What you are asked to do: Transcribe the lines from the start of the data below through the line with "## Pour commencer", word for word and nothing more.

[Saved entries]
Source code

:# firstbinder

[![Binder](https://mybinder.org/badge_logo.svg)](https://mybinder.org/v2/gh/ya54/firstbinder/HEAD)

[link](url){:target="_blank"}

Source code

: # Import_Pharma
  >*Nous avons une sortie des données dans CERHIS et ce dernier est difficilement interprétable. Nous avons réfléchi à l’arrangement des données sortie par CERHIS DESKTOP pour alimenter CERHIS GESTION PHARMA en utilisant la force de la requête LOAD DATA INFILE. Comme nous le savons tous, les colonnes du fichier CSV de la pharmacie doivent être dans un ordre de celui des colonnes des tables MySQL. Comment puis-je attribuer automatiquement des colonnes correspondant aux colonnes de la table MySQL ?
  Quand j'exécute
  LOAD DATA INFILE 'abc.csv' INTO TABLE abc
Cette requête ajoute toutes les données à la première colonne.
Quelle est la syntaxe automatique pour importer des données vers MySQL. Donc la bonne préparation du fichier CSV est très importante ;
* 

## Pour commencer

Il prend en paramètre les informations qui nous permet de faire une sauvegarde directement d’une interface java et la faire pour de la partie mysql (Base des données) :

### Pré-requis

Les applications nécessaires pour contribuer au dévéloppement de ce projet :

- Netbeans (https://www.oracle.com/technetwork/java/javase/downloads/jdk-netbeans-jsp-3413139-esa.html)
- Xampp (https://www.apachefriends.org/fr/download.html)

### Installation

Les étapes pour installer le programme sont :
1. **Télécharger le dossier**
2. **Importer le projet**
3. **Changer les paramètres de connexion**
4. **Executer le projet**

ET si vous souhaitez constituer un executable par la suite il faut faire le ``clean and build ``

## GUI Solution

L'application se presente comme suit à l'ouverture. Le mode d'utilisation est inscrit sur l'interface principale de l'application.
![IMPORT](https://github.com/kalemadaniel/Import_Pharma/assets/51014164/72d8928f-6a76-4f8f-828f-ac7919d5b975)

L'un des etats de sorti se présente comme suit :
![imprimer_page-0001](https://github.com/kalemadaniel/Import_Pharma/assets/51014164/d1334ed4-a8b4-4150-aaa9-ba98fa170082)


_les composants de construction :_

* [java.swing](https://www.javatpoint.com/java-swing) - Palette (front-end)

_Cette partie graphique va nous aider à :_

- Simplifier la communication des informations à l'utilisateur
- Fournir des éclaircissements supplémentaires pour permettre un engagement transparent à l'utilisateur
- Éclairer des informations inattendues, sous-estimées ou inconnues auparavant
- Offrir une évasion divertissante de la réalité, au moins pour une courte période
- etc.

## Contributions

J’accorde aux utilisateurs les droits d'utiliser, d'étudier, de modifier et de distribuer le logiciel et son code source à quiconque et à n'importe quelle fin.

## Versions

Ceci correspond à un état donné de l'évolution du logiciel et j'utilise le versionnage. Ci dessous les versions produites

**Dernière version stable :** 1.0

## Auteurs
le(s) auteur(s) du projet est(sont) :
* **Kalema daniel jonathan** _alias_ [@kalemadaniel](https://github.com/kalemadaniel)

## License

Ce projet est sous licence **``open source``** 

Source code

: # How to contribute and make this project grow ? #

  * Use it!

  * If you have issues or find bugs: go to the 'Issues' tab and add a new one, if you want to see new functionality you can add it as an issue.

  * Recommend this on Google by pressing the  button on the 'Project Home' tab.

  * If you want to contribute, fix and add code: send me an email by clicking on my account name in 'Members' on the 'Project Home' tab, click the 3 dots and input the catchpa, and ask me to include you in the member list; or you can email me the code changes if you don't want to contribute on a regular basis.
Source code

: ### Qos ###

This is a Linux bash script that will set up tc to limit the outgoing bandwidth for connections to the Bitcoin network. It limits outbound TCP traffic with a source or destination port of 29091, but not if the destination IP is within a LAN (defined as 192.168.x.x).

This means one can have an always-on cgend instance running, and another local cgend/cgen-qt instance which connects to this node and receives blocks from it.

Reply:
Source code

:# firstbinder

[![Binder](https://mybinder.org/badge_logo.svg)](https://mybinder.org/v2/gh/ya54/firstbinder/HEAD)

[link](url){:target="_blank"}

Source code

: # Import_Pharma
  >*Nous avons une sortie des données dans CERHIS et ce dernier est difficilement interprétable. Nous avons réfléchi à l’arrangement des données sortie par CERHIS DESKTOP pour alimenter CERHIS GESTION PHARMA en utilisant la force de la requête LOAD DATA INFILE. Comme nous le savons tous, les colonnes du fichier CSV de la pharmacie doivent être dans un ordre de celui des colonnes des tables MySQL. Comment puis-je attribuer automatiquement des colonnes correspondant aux colonnes de la table MySQL ?
  Quand j'exécute
  LOAD DATA INFILE 'abc.csv' INTO TABLE abc
Cette requête ajoute toutes les données à la première colonne.
Quelle est la syntaxe automatique pour importer des données vers MySQL. Donc la bonne préparation du fichier CSV est très importante ;
* 

## Pour commencer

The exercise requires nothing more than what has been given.